This book was written exclusively for Yesterday's Tractors Magazine. It is not published in any physical form but only available on this site. No part of this text may be used in any form other than as provided electronically from www.yesterdaystractors.com without express written consent of Yesterday's Tractors. Copyright 1996-1998.

View the table of contents.

1. Introduction

We have restored tractors from this series and have several unrestored models sitting around the barn yard. Our enjoyment these machines comes not from their uniqueness, rarity, nor collectability, of which there is little, but rather how diverse the models and variants were. It goes without saying that we also just enjoy the history and mystique of tractors and this series provides a very convenient breed to express that enjoyment. Big enough to be tractors, but small enough that nearly everyone feels comfortable driving them, and lastly simple enough that most folks dont mind putting a wrench to them now and then. They make both inexpensive toys and great low-end workhorses.

1937 Perspective

For some of us growing up in the mid to late 1900s, it is valuable to consider what the world was like in 1937 when tractors such as these were built. Though the move from a predominantly agricultural society had begun, there were still many millions of small farms that were working farms providing the family food and at least a partial income for their operators. Tractors had been completely integrated into all large scale farming operations but were far too expensive for the majority of farms. Walking through the 1937 countryside, you would still likely see mostly horse teams and farmers working the land together.

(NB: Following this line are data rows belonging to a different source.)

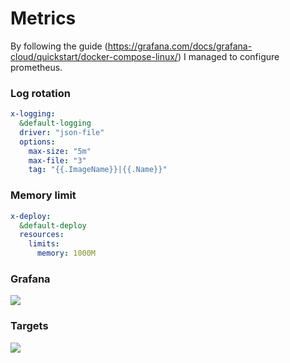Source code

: # Metrics

By following the guide (https://grafana.com/docs/grafana-cloud/quickstart/docker-compose-linux/) I managed to configure prometheus.

### Log rotation

```yaml
x-logging:
  &default-logging
  driver: "json-file"
  options:
    max-size: "5m"
    max-file: "3"
    tag: "{{.ImageName}}|{{.Name}}"

```

### Memory limit

```yaml
x-deploy:
  &default-deploy
  resources:
    limits:
      memory: 1000M
```

### Grafana
![](/S24-core-course-labs/app_python/monitoring/img/8.png)
### Targets
![](/S24-core-course-labs/app_python/monitoring/img/7.png)
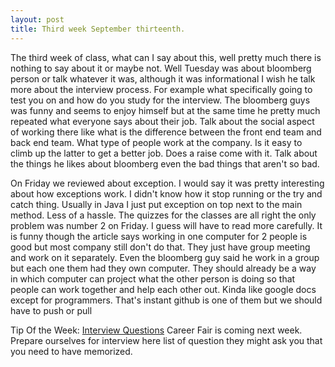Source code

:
 ```yaml
---
layout: post
title: Third week September thirteenth.
---
```


The third week of class, what can I say about this, well pretty much there is nothing to say about it or maybe not. Well Tuesday was about bloomberg person or talk whatever it was, although it was informational I wish he talk more about the interview process. For example what specifically going to test you on and how do you study for the interview. The bloomberg guys was funny and seems to enjoy himself but at the same time he pretty much repeated what everyone says about their job. Talk about the social aspect of working there like what is the difference between the front end team and back end team. What type of people work at the company. Is it easy to climb up the latter to get a better job. Does a raise come with it. Talk about the things he likes about bloomberg even the bad things that aren't so bad.

On Friday we reviewed about exception. I would say it was pretty interesting about how exceptions work. I didn't know how it stop running or the try and catch thing. Usually in Java I just put exception on top next to the main method. Less of a hassle. The quizzes for the classes are all right the only problem was number 2 on Friday. I guess will have to read more carefully. It is funny though the article says working in one computer for 2 people is good but most company still don't do that. They just have group meeting and work on it separately. Even the bloomberg guy said he work in a group but each one them had they own computer. They should already be a way in which computer can project what the other person is doing so that people can work together and help each other out. Kinda like google docs except for programmers. That's instant github is one of them but we should have to push or pull

Tip Of the Week: 
[Interview Questions](https://www.reddit.com/r/cscareerquestions/comments/20ahfq/heres_a_pretty_big_list_of_programming_interview/) Career Fair is coming next week. Prepare ourselves for interview here list of question they might ask you that you need to have memorized.

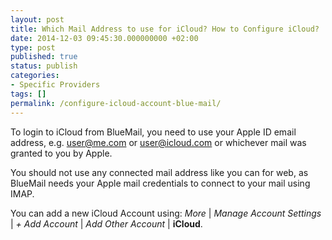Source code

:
 ```yaml
---
layout: post
title: Which Mail Address to use for iCloud? How to Configure iCloud?
date: 2014-12-03 09:45:30.000000000 +02:00
type: post
published: true
status: publish
categories:
- Specific Providers
tags: []
permalink: /configure-icloud-account-blue-mail/
---
```


To login to iCloud from BlueMail, you need to use your Apple ID email address, e.g. [user@me.com](mailto:user@me.com) or [user@icloud.com](mailto:user@icloud.com) or whichever mail was granted to you by Apple.

You should not use any connected mail address like you can for web, as BlueMail needs your Apple mail credentials to connect to your mail using IMAP.

You can add a new iCloud Account using: *More* \| *Manage Account Settings* \| *+ Add Account* \| *Add Other Account* \| **iCloud**.
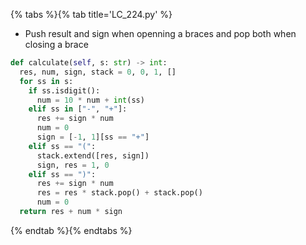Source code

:{% tabs %}{% tab title='LC_224.py' %}

* Push result and sign when openning a braces and pop both when closing a brace

```py
def calculate(self, s: str) -> int:
  res, num, sign, stack = 0, 0, 1, []
  for ss in s:
    if ss.isdigit():
      num = 10 * num + int(ss)
    elif ss in ["-", "+"]:
      res += sign * num
      num = 0
      sign = [-1, 1][ss == "+"]
    elif ss == "(":
      stack.extend([res, sign])
      sign, res = 1, 0
    elif ss == ")":
      res += sign * num
      res = res * stack.pop() + stack.pop()
      num = 0
  return res + num * sign
```

{% endtab %}{% endtabs %}
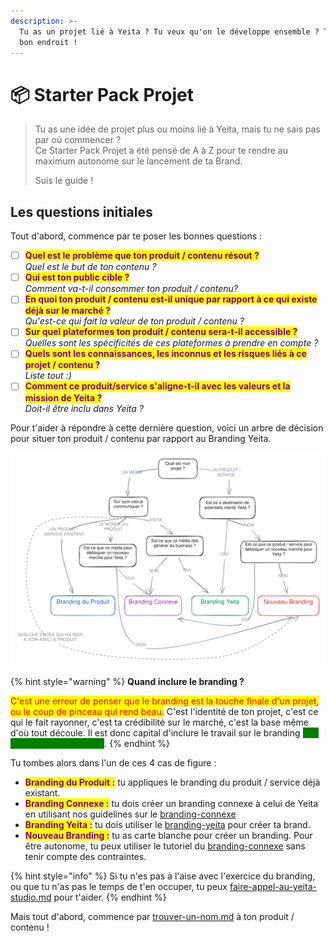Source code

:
```yaml
---
description: >-
  Tu as un projet lié à Yeita ? Tu veux qu'on le développe ensemble ? Tu es au
  bon endroit !
---
```


# 📦 Starter Pack Projet

> Tu as une idée de projet plus ou moins lié à Yeita, mais tu ne sais pas par où commencer ? \
> Ce Starter Pack Projet a été pensé de A à Z pour te rendre au maximum autonome sur le lancement de ta Brand.
>
> Suis le guide !

## Les questions initiales

Tout d'abord, commence par te poser les bonnes questions :&#x20;

* [ ] <mark style="color:purple;">**Quel est le problème que ton produit / contenu résout ?**</mark> \
  _Quel est le but de ton contenu ?_
* [ ] <mark style="color:purple;">**Qui est ton public cible ?**</mark> \
  _Comment va-t-il consommer ton produit / contenu?_
* [ ] <mark style="color:purple;">**En quoi ton produit / contenu est-il unique par rapport à ce qui existe déjà sur le marché ?**</mark>\
  _Qu'est-ce qui fait la valeur de ton produit / contenu ?_
* [ ] <mark style="color:purple;">**Sur quel plateformes ton produit / contenu sera-t-il accessible ?**</mark>\
  _Quelles sont les spécificités de ces plateformes à prendre en compte ?_
* [ ] <mark style="color:purple;">**Quels sont les connaissances, les inconnus et les risques liés à ce projet / contenu ?**</mark>\
  _Liste tout :)_
* [ ] <mark style="color:purple;">**Comment ce produit/service s'aligne-t-il avec les valeurs et la mission de Yeita ?**</mark>\
  _Doit-il être inclu dans Yeita ?_

Pour t'aider à répondre à cette dernière question, voici un arbre de décision pour situer ton produit / contenu par rapport au Branding Yeita.

<img src="../../.gitbook/assets/file.excalidraw.svg" alt="Arbre de décision du Branding" class="gitbook-drawing">

{% hint style="warning" %}
**Quand inclure le branding ?**

<mark style="color:red;">C'est une erreur de penser que le branding est la touche finale d'un projet, ou le coup de pinceau qui rend beau.</mark> C'est l'identité de ton projet, c'est ce qui le fait rayonner, c'est ta crédibilité sur le marché, c'est la base même d'où tout découle. Il est donc capital d'inclure le travail sur le branding <mark style="color:green;background-color:green;">**dès le départ de ton projet**</mark>.&#x20;
{% endhint %}

Tu tombes alors dans l'un de ces 4 cas de figure :&#x20;

* <mark style="color:purple;">**Branding du Produit :**</mark> tu appliques le branding du produit / service déjà existant.
* <mark style="color:purple;">**Branding Connexe :**</mark> tu dois créer un branding connexe à celui de Yeita en utilisant nos guidelines sur  le [branding-connexe](branding-connexe/ "mention")
* <mark style="color:purple;">**Branding Yeita :**</mark> tu dois utiliser le [branding-yeita](branding-yeita/ "mention") pour créer ta brand.
* <mark style="color:purple;">**Nouveau Branding :**</mark> tu as carte blanche pour créer un branding. Pour être autonome, tu peux utiliser le tutoriel du [branding-connexe](branding-connexe/ "mention") sans tenir compte des contraintes.&#x20;

{% hint style="info" %}
Si tu n'es pas à l'aise avec l'exercice du branding, ou que tu n'as pas le temps de t'en occuper, tu peux [faire-appel-au-yeita-studio.md](faire-appel-au-yeita-studio.md "mention") pour t'aider.&#x20;
{% endhint %}

Mais tout d'abord, commence par [trouver-un-nom.md](trouver-un-nom.md "mention") à ton produit / contenu !

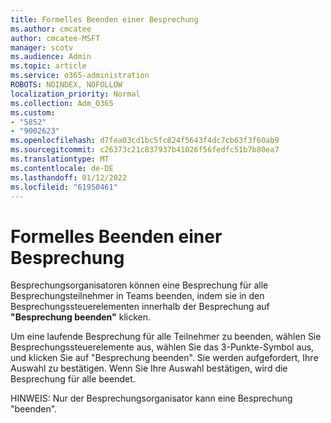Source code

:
 ```yaml
---
title: Formelles Beenden einer Besprechung
ms.author: cmcatee
author: cmcatee-MSFT
manager: scotv
ms.audience: Admin
ms.topic: article
ms.service: o365-administration
ROBOTS: NOINDEX, NOFOLLOW
localization_priority: Normal
ms.collection: Adm_O365
ms.custom:
- "5852"
- "9002623"
ms.openlocfilehash: d7fea03cd1bc5fc824f5643f4dc7cb63f3f60ab9
ms.sourcegitcommit: c26373c21c837937b41026f56fedfc51b7b80ea7
ms.translationtype: MT
ms.contentlocale: de-DE
ms.lasthandoff: 01/12/2022
ms.locfileid: "61950461"
---
```

# <a name="how-to-formally-end-a-meeting"></a>Formelles Beenden einer Besprechung

Besprechungsorganisatoren können eine Besprechung für alle Besprechungsteilnehmer in Teams beenden, indem sie in den Besprechungssteuerelementen innerhalb der Besprechung auf **"Besprechung beenden"** klicken.  

Um eine laufende Besprechung für alle Teilnehmer zu beenden, wählen Sie Besprechungssteuerelemente aus, wählen Sie das 3-Punkte-Symbol aus, und klicken Sie auf "Besprechung beenden". Sie werden aufgefordert, Ihre Auswahl zu bestätigen. Wenn Sie Ihre Auswahl bestätigen, wird die Besprechung für alle beendet.

HINWEIS: Nur der Besprechungsorganisator kann eine Besprechung "beenden".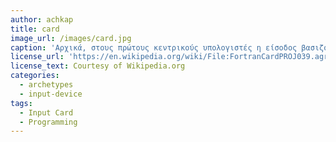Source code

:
 ```yaml
---
author: achkap
title: card
image_url: /images/card.jpg
caption: 'Αρχικά, στους πρώτους κεντρικούς υπολογιστές η είσοδος βασιζόταν στο χαρτί, αφού το χαρτί ήταν από πολύ παλιά ένα μέσο οικείο για τον άνθρωπο.'
license_url: 'https://en.wikipedia.org/wiki/File:FortranCardPROJ039.agr.jpg'
license_text: Courtesy of Wikipedia.org
categories:
  - archetypes
  - input-device
tags:
  - Input Card
  - Programming
---
```

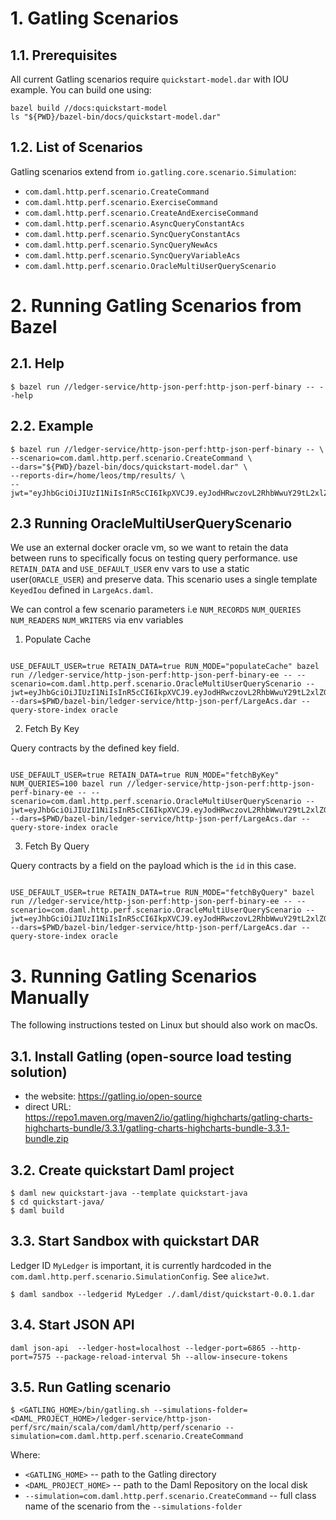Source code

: # 1. Gatling Scenarios

## 1.1. Prerequisites
All current Gatling scenarios require `quickstart-model.dar` with IOU example. You can build one using:
```
bazel build //docs:quickstart-model
ls "${PWD}/bazel-bin/docs/quickstart-model.dar"
```

## 1.2. List of Scenarios
Gatling scenarios extend from `io.gatling.core.scenario.Simulation`:
- `com.daml.http.perf.scenario.CreateCommand`
- `com.daml.http.perf.scenario.ExerciseCommand`
- `com.daml.http.perf.scenario.CreateAndExerciseCommand`
- `com.daml.http.perf.scenario.AsyncQueryConstantAcs`
- `com.daml.http.perf.scenario.SyncQueryConstantAcs`
- `com.daml.http.perf.scenario.SyncQueryNewAcs`
- `com.daml.http.perf.scenario.SyncQueryVariableAcs`
- `com.daml.http.perf.scenario.OracleMultiUserQueryScenario`

# 2. Running Gatling Scenarios from Bazel

## 2.1. Help
```
$ bazel run //ledger-service/http-json-perf:http-json-perf-binary -- --help
```

## 2.2. Example
```
$ bazel run //ledger-service/http-json-perf:http-json-perf-binary -- \
--scenario=com.daml.http.perf.scenario.CreateCommand \
--dars="${PWD}/bazel-bin/docs/quickstart-model.dar" \
--reports-dir=/home/leos/tmp/results/ \
--jwt="eyJhbGciOiJIUzI1NiIsInR5cCI6IkpXVCJ9.eyJodHRwczovL2RhbWwuY29tL2xlZGdlci1hcGkiOnsibGVkZ2VySWQiOiJNeUxlZGdlciIsImFwcGxpY2F0aW9uSWQiOiJmb29iYXIiLCJhY3RBcyI6WyJBbGljZSJdfX0.VdDI96mw5hrfM5ZNxLyetSVwcD7XtLT4dIdHIOa9lcU"
```

## 2.3 Running OracleMultiUserQueryScenario

We use an external docker oracle vm, so we want to retain the data between runs to specifically focus on testing query performance.
use `RETAIN_DATA` and `USE_DEFAULT_USER` env vars to use a static user(`ORACLE_USER`) and preserve data.
This scenario uses a single template `KeyedIou` defined in `LargeAcs.daml`.

We can control a few scenario parameters i.e `NUM_RECORDS` `NUM_QUERIES` `NUM_READERS` `NUM_WRITERS` via env variables



1. Populate Cache

```

USE_DEFAULT_USER=true RETAIN_DATA=true RUN_MODE="populateCache" bazel run //ledger-service/http-json-perf:http-json-perf-binary-ee -- --scenario=com.daml.http.perf.scenario.OracleMultiUserQueryScenario --jwt=eyJhbGciOiJIUzI1NiIsInR5cCI6IkpXVCJ9.eyJodHRwczovL2RhbWwuY29tL2xlZGdlci1hcGkiOnsibGVkZ2VySWQiOiJNeUxlZGdlciIsImFwcGxpY2F0aW9uSWQiOiJmb29iYXIiLCJhY3RBcyI6WyJBbGljZSJdfX0.VdDI96mw5hrfM5ZNxLyetSVwcD7XtLT4dIdHIOa9lcU --dars=$PWD/bazel-bin/ledger-service/http-json-perf/LargeAcs.dar --query-store-index oracle

```

2. Fetch By Key

Query contracts by the defined key field.

```

USE_DEFAULT_USER=true RETAIN_DATA=true RUN_MODE="fetchByKey" NUM_QUERIES=100 bazel run //ledger-service/http-json-perf:http-json-perf-binary-ee -- --scenario=com.daml.http.perf.scenario.OracleMultiUserQueryScenario --jwt=eyJhbGciOiJIUzI1NiIsInR5cCI6IkpXVCJ9.eyJodHRwczovL2RhbWwuY29tL2xlZGdlci1hcGkiOnsibGVkZ2VySWQiOiJNeUxlZGdlciIsImFwcGxpY2F0aW9uSWQiOiJmb29iYXIiLCJhY3RBcyI6WyJBbGljZSJdfX0.VdDI96mw5hrfM5ZNxLyetSVwcD7XtLT4dIdHIOa9lcU --dars=$PWD/bazel-bin/ledger-service/http-json-perf/LargeAcs.dar --query-store-index oracle

```

3. Fetch By Query

Query contracts by a field on the payload which is the `id` in this case.

```

USE_DEFAULT_USER=true RETAIN_DATA=true RUN_MODE="fetchByQuery" bazel run //ledger-service/http-json-perf:http-json-perf-binary-ee -- --scenario=com.daml.http.perf.scenario.OracleMultiUserQueryScenario --jwt=eyJhbGciOiJIUzI1NiIsInR5cCI6IkpXVCJ9.eyJodHRwczovL2RhbWwuY29tL2xlZGdlci1hcGkiOnsibGVkZ2VySWQiOiJNeUxlZGdlciIsImFwcGxpY2F0aW9uSWQiOiJmb29iYXIiLCJhY3RBcyI6WyJBbGljZSJdfX0.VdDI96mw5hrfM5ZNxLyetSVwcD7XtLT4dIdHIOa9lcU --dars=$PWD/bazel-bin/ledger-service/http-json-perf/LargeAcs.dar --query-store-index oracle

```

# 3. Running Gatling Scenarios Manually

The following instructions tested on Linux but should also work on macOs.

## 3.1. Install Gatling (open-source load testing solution)
- the website: https://gatling.io/open-source
- direct URL: https://repo1.maven.org/maven2/io/gatling/highcharts/gatling-charts-highcharts-bundle/3.3.1/gatling-charts-highcharts-bundle-3.3.1-bundle.zip

## 3.2. Create quickstart Daml project
```
$ daml new quickstart-java --template quickstart-java
$ cd quickstart-java/
$ daml build
```

## 3.3. Start Sandbox with quickstart DAR
Ledger ID `MyLedger` is important, it is currently hardcoded in the `com.daml.http.perf.scenario.SimulationConfig`. See `aliceJwt`.
```
$ daml sandbox --ledgerid MyLedger ./.daml/dist/quickstart-0.0.1.dar
```

## 3.4. Start JSON API
```
daml json-api  --ledger-host=localhost --ledger-port=6865 --http-port=7575 --package-reload-interval 5h --allow-insecure-tokens
```

## 3.5. Run Gatling scenario
```
$ <GATLING_HOME>/bin/gatling.sh --simulations-folder=<DAML_PROJECT_HOME>/ledger-service/http-json-perf/src/main/scala/com/daml/http/perf/scenario --simulation=com.daml.http.perf.scenario.CreateCommand
```
Where:
- `<GATLING_HOME>` -- path to the Gatling directory
- `<DAML_PROJECT_HOME>` -- path to the Daml Repository on the local disk
- `--simulation=com.daml.http.perf.scenario.CreateCommand` -- full class name of the scenario from the `--simulations-folder`
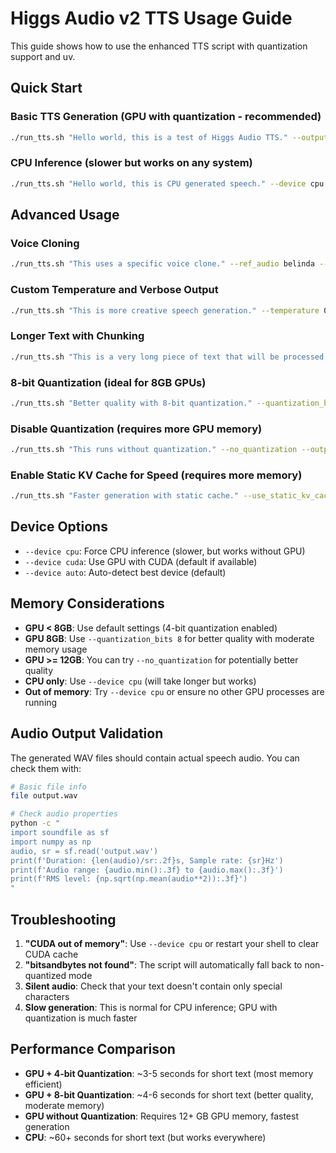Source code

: # Higgs Audio v2 TTS Usage Guide

This guide shows how to use the enhanced TTS script with quantization support and uv.

## Quick Start

### Basic TTS Generation (GPU with quantization - recommended)
```bash
./run_tts.sh "Hello world, this is a test of Higgs Audio TTS." --output hello.wav
```

### CPU Inference (slower but works on any system)
```bash
./run_tts.sh "Hello world, this is CPU generated speech." --device cpu --output cpu_hello.wav
```

## Advanced Usage

### Voice Cloning
```bash
./run_tts.sh "This uses a specific voice clone." --ref_audio belinda --output voice_clone.wav
```

### Custom Temperature and Verbose Output
```bash
./run_tts.sh "This is more creative speech generation." --temperature 0.8 --verbose --output creative.wav
```

### Longer Text with Chunking
```bash
./run_tts.sh "This is a very long piece of text that will be processed in smaller chunks for better memory efficiency and performance." --chunk_method word --chunk_max_word_num 30 --output chunked.wav
```

### 8-bit Quantization (ideal for 8GB GPUs)
```bash
./run_tts.sh "Better quality with 8-bit quantization." --quantization_bits 8 --output 8bit.wav
```

### Disable Quantization (requires more GPU memory)
```bash
./run_tts.sh "This runs without quantization." --no_quantization --output no_quant.wav
```

### Enable Static KV Cache for Speed (requires more memory)
```bash
./run_tts.sh "Faster generation with static cache." --use_static_kv_cache --output faster.wav
```

## Device Options

- `--device cpu`: Force CPU inference (slower, but works without GPU)
- `--device cuda`: Use GPU with CUDA (default if available)
- `--device auto`: Auto-detect best device (default)

## Memory Considerations

- **GPU < 8GB**: Use default settings (4-bit quantization enabled)
- **GPU 8GB**: Use `--quantization_bits 8` for better quality with moderate memory usage
- **GPU >= 12GB**: You can try `--no_quantization` for potentially better quality
- **CPU only**: Use `--device cpu` (will take longer but works)
- **Out of memory**: Try `--device cpu` or ensure no other GPU processes are running

## Audio Output Validation

The generated WAV files should contain actual speech audio. You can check them with:

```bash
# Basic file info
file output.wav

# Check audio properties
python -c "
import soundfile as sf
import numpy as np
audio, sr = sf.read('output.wav')
print(f'Duration: {len(audio)/sr:.2f}s, Sample rate: {sr}Hz')
print(f'Audio range: {audio.min():.3f} to {audio.max():.3f}')
print(f'RMS level: {np.sqrt(np.mean(audio**2)):.3f}')
"
```

## Troubleshooting

1. **"CUDA out of memory"**: Use `--device cpu` or restart your shell to clear CUDA cache
2. **"bitsandbytes not found"**: The script will automatically fall back to non-quantized mode
3. **Silent audio**: Check that your text doesn't contain only special characters
4. **Slow generation**: This is normal for CPU inference; GPU with quantization is much faster

## Performance Comparison

- **GPU + 4-bit Quantization**: ~3-5 seconds for short text (most memory efficient)
- **GPU + 8-bit Quantization**: ~4-6 seconds for short text (better quality, moderate memory)
- **GPU without Quantization**: Requires 12+ GB GPU memory, fastest generation
- **CPU**: ~60+ seconds for short text (but works everywhere)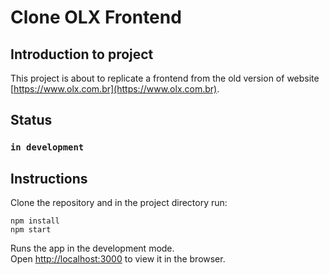 # Clone OLX Frontend

## Introduction to project

This project is about to replicate a frontend from the old version of website [https://www.olx.com.br](https://www.olx.com.br).

## Status 

### `in development`

## Instructions

Clone the repository and in the project directory run:

```
npm install
npm start
```

Runs the app in the development mode.\
Open [http://localhost:3000](http://localhost:3000) to view it in the browser.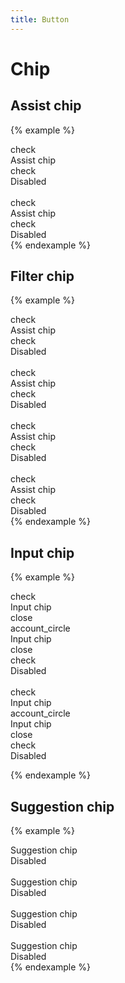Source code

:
 ```yaml
---
title: Button
---
```


# Chip

## Assist chip

{% example %}
<div class="chip chip--assist">
  <div class="chip__icon">
    <span class="material-icons">check</span>
  </div>
  <div class="chip__label">
    Assist chip
  </div>
</div>
<div class="chip chip--assist chip--disabled">
  <div class="chip__icon">
    <span class="material-icons">check</span>
  </div>
  <div class="chip__label">
    Disabled
  </div>
</div>

<br>

<div class="chip chip--assist chip--elevated">
  <div class="chip__icon">
    <span class="material-icons">check</span>
  </div>
  <div class="chip__label">
    Assist chip
  </div>
</div>
<div class="chip chip--assist chip--elevated chip--disabled">
  <div class="chip__icon">
    <span class="material-icons">check</span>
  </div>
  <div class="chip__label">
    Disabled
  </div>
</div>
{% endexample %}

## Filter chip

{% example %}
<div class="chip chip--filter">
  <div class="chip__icon">
    <span class="material-icons">check</span>
  </div>
  <div class="chip__label">
    Assist chip
  </div>
</div>
<div class="chip chip--filter chip--disabled">
  <div class="chip__icon">
    <span class="material-icons">check</span>
  </div>
  <div class="chip__label">
    Disabled
  </div>
</div>

<br>

<div class="chip chip--filter chip--elevated">
  <div class="chip__icon">
    <span class="material-icons">check</span>
  </div>
  <div class="chip__label">
    Assist chip
  </div>
</div>
<div class="chip chip--filter chip--elevated chip--disabled">
  <div class="chip__icon">
    <span class="material-icons">check</span>
  </div>
  <div class="chip__label">
    Disabled
  </div>
</div>

<br>

<div class="chip chip--filter chip--selected">
  <div class="chip__icon">
    <span class="material-icons">check</span>
  </div>
  <div class="chip__label">
    Assist chip
  </div>
</div>
<div class="chip chip--filter chip--selected chip--disabled">
  <div class="chip__icon">
    <span class="material-icons">check</span>
  </div>
  <div class="chip__label">
    Disabled
  </div>
</div>

<br>

<div class="chip chip--filter chip--elevated chip--selected">
  <div class="chip__icon">
    <span class="material-icons">check</span>
  </div>
  <div class="chip__label">
    Assist chip
  </div>
</div>
<div class="chip chip--filter chip--elevated chip--selected chip--disabled">
  <div class="chip__icon">
    <span class="material-icons">check</span>
  </div>
  <div class="chip__label">
    Disabled
  </div>
</div>
{% endexample %}

## Input chip

{% example %}
<div class="chip chip--input">
  <div class="chip__icon">
    <span class="material-icons">check</span>
  </div>
  <div class="chip__label">
    Input chip
  </div>
  <div class="chip__icon">
    <span class="material-icons">close</span>
  </div>
</div>
<div class="chip chip--input">
  <div class="chip__avatar">
    <span class="material-icons">account_circle</span>
  </div>
  <div class="chip__label">
    Input chip
  </div>
  <div class="chip__icon">
    <span class="material-icons">close</span>
  </div>
</div>
<div class="chip chip--input chip--disabled">
  <div class="chip__icon">
    <span class="material-icons">check</span>
  </div>
  <div class="chip__label">
    Disabled
  </div>
</div>

<br>

<div class="chip chip--input chip--selected">
  <div class="chip__icon">
    <span class="material-icons">check</span>
  </div>
  <div class="chip__label">
    Input chip
  </div>
</div>
<div class="chip chip--input chip--selected">
  <div class="chip__avatar">
    <span class="material-icons">account_circle</span>
  </div>
  <div class="chip__label">
    Input chip
  </div>
  <div class="chip__icon">
    <span class="material-icons">close</span>
  </div>
</div>
<div class="chip chip--input chip--selected chip--disabled">
  <div class="chip__icon">
    <span class="material-icons">check</span>
  </div>
  <div class="chip__label">
    Disabled
  </div>
</div>

{% endexample %}

## Suggestion chip

{% example %}
<div class="chip chip--suggestion">
  Suggestion chip
</div>
<div class="chip chip--suggestion chip--disabled">
  Disabled
</div>

<br>

<div class="chip chip--suggestion chip--elevated">
  Suggestion chip
</div>
<div class="chip chip--suggestion chip--elevated chip--disabled">
  Disabled
</div>

<br>

<div class="chip chip--suggestion chip--selected">
  Suggestion chip
</div>
<div class="chip chip--suggestion chip--selected chip--disabled">
  Disabled
</div>

<br>

<div class="chip chip--suggestion chip--elevated chip--selected">
  Suggestion chip
</div>
<div class="chip chip--suggestion chip--elevated chip--selected chip--disabled">
  Disabled
</div>
{% endexample %}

This backdrop would provide an excellent market for good, cheap, and small tractors for the first company to produce one.

Today's Perspective

Tractors are toys to some and a means of getting back to the land for others. The move back to the land from the suburbs is one factor that has brought many of the older tractors back to life. A modern small tractor that would be useful on a hobby farm or subsistance homestead might run $15,000.00. This tractor might be used to produce $1,000.00 worth of produce a year. During the course of the 15 years it would take to amortize it, it will have broken down several times with the cost of parts and repair ever pushing it's amortization ever further out. It is no wonder that people look so closely at the older overbuilt machines of the 40s, 50s, and 60s as a viable alternative. Paying $500 for purchase and $500 for parts nets the modern small farmer a very usable and economical tractor.

Competing with the small working farm for the older tractor is the tractor enthusiast or hobbyist. These individuals are interested in preserving history through the restoration and show of these machines. The restoration of old tractors has the same lure that having an antique wagon wheel has but is more active and exciting. Going to a tractor show to view history is exciting and worthwhile. Too often, the trail of how things used to be grows cold before the interest is there to document and preserve. Fortunately with tractors this is not the case.

If you are reading this book, you likely fall into one of these categories.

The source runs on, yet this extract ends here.